V. Erste Kämpfe im Hürtgenwald

Vorstoß im Stolberg-Korridor

  1. Als Folge der Entscheidung, die 1. (US) Armee näher an die 21. HGr heranzuziehen, deckte diese bei ihrem Auftreffen auf die Reichsgrenze in einem weiten Bogen den Raum Albert-Kanal - Aachen - Luxemburg ab. Zwischen den Korps und Divisionen befanden sich breite Lücken, die meistens durch die Kavallerie-Gruppen oder -Kompanien (z. B. 4 Cav Group des VII. Korps) abgedeckt waren. Daneben gingen die Divisionen in breiten Gefechtsstreifen vor, prak­tisch waren alle Kräfte vorn eingesetzt. Dem VII. (US) Korps war der Raum Aachen - Schnee - Eifel. Breite des Gefechtsstreifens etwa 60 km. zugewiesen worden.

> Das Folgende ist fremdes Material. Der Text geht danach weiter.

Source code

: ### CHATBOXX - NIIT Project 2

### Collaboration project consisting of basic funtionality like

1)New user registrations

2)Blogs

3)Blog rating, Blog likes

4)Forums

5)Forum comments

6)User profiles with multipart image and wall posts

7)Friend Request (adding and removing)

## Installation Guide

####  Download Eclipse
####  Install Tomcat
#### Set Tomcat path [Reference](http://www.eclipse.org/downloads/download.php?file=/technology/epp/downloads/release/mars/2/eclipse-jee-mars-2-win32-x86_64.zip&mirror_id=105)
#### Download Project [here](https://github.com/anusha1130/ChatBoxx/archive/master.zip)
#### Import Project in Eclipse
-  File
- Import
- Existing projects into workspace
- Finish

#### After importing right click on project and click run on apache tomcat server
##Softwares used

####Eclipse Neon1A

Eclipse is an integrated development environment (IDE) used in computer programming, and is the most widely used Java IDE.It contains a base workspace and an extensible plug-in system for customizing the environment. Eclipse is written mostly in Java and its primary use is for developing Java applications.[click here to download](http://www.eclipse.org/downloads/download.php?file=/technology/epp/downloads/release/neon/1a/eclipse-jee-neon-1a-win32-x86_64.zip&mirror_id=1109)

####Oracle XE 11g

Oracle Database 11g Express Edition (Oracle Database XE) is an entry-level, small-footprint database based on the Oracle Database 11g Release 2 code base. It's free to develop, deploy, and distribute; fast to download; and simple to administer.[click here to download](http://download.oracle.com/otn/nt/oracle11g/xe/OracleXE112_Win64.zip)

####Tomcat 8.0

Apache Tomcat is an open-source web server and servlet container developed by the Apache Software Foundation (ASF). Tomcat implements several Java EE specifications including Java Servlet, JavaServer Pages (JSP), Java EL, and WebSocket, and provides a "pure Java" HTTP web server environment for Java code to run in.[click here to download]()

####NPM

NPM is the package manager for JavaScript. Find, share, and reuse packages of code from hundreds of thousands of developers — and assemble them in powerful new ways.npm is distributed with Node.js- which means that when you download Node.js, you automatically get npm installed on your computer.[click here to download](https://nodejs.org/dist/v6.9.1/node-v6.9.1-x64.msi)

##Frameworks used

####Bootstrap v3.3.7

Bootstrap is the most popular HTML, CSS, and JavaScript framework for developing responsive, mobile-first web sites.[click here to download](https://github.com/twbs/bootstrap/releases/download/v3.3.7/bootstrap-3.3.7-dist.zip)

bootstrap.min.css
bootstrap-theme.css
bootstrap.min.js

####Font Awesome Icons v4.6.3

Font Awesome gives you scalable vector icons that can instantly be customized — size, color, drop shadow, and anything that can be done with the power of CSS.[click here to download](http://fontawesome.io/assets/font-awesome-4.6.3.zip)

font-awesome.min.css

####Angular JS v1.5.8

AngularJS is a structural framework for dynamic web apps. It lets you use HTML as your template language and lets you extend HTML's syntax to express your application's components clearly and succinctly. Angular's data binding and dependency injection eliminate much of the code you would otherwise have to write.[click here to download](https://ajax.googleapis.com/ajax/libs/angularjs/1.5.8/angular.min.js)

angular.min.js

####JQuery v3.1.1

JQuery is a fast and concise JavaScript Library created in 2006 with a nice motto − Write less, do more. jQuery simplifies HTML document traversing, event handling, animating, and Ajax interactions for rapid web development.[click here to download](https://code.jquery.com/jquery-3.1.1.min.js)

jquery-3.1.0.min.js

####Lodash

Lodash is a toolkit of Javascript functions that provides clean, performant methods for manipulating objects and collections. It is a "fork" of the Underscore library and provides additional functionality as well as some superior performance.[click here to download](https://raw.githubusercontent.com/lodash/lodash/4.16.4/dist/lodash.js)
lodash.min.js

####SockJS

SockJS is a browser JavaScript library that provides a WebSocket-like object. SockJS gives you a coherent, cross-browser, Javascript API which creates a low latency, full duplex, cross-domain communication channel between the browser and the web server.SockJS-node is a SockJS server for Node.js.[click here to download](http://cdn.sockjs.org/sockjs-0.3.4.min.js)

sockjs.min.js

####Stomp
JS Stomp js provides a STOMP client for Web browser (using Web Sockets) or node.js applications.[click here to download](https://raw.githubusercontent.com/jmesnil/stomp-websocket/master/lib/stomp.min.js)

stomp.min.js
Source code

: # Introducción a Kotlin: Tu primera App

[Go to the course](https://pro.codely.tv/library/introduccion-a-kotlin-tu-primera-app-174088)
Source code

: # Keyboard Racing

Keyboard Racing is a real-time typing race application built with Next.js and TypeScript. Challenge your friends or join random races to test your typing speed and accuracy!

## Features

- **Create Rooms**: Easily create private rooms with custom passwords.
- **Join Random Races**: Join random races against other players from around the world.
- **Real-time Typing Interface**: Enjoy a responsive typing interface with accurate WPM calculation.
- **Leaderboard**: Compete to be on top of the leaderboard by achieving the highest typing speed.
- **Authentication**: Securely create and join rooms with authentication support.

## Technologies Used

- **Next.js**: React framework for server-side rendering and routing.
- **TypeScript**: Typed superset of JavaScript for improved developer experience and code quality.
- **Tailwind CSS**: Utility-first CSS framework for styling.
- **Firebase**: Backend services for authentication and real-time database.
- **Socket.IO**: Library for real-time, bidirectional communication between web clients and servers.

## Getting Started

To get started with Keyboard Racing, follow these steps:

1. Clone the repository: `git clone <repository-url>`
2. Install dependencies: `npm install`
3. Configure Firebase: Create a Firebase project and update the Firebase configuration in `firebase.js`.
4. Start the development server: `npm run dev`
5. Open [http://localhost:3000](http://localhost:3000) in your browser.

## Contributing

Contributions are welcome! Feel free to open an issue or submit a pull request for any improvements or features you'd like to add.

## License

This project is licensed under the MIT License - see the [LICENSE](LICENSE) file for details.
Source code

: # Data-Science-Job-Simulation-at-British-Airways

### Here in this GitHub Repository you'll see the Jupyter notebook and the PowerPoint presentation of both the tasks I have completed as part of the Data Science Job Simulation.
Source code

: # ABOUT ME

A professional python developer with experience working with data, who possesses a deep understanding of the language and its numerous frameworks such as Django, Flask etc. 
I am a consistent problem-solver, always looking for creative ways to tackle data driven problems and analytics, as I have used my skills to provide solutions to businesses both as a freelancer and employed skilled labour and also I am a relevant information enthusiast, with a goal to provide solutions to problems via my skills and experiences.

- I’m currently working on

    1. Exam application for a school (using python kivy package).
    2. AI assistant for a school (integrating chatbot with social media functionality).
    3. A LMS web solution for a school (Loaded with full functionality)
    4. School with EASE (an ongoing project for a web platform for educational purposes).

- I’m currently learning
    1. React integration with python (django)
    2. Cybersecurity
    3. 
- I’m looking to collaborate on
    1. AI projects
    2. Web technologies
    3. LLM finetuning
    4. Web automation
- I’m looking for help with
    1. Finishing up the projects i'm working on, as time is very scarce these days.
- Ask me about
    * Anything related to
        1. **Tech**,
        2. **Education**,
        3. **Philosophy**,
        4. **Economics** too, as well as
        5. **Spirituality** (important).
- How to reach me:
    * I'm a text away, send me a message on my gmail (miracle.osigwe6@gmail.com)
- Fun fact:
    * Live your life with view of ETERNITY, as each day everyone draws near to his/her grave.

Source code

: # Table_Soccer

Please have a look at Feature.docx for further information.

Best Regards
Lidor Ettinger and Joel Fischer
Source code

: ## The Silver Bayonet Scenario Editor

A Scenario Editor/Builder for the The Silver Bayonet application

    Das V. (US) Korps hatte nördlich Trier die Reichsgrenze erreicht, das XIX. (US) Korps hing westlich Aachen (Betriebsstoffmangel!) noch 1-2 Tage zurück. General Collins, KG VII. Korps, beabsichtigte auf Aachen vorzugehen und unter dem Vorwand "kampfkräftiger Aufklärung" zumindest die günstige Gelegenheit auszunutzen, um den Westwall zu durchstoßen, Eschweiler nordostwärts von Aachen zu nehmen und danach in Richtung Düren einzudrehen. Danach mußte, spätestens an der Rur, aus logistischen Gründen ein Halt eingelegt werden. Sollte die "bewaffnete Aufklärung" nicht ausreichen, konnte der Westwall erst durch einen Angriff nach Vorbereitung überwunden werden.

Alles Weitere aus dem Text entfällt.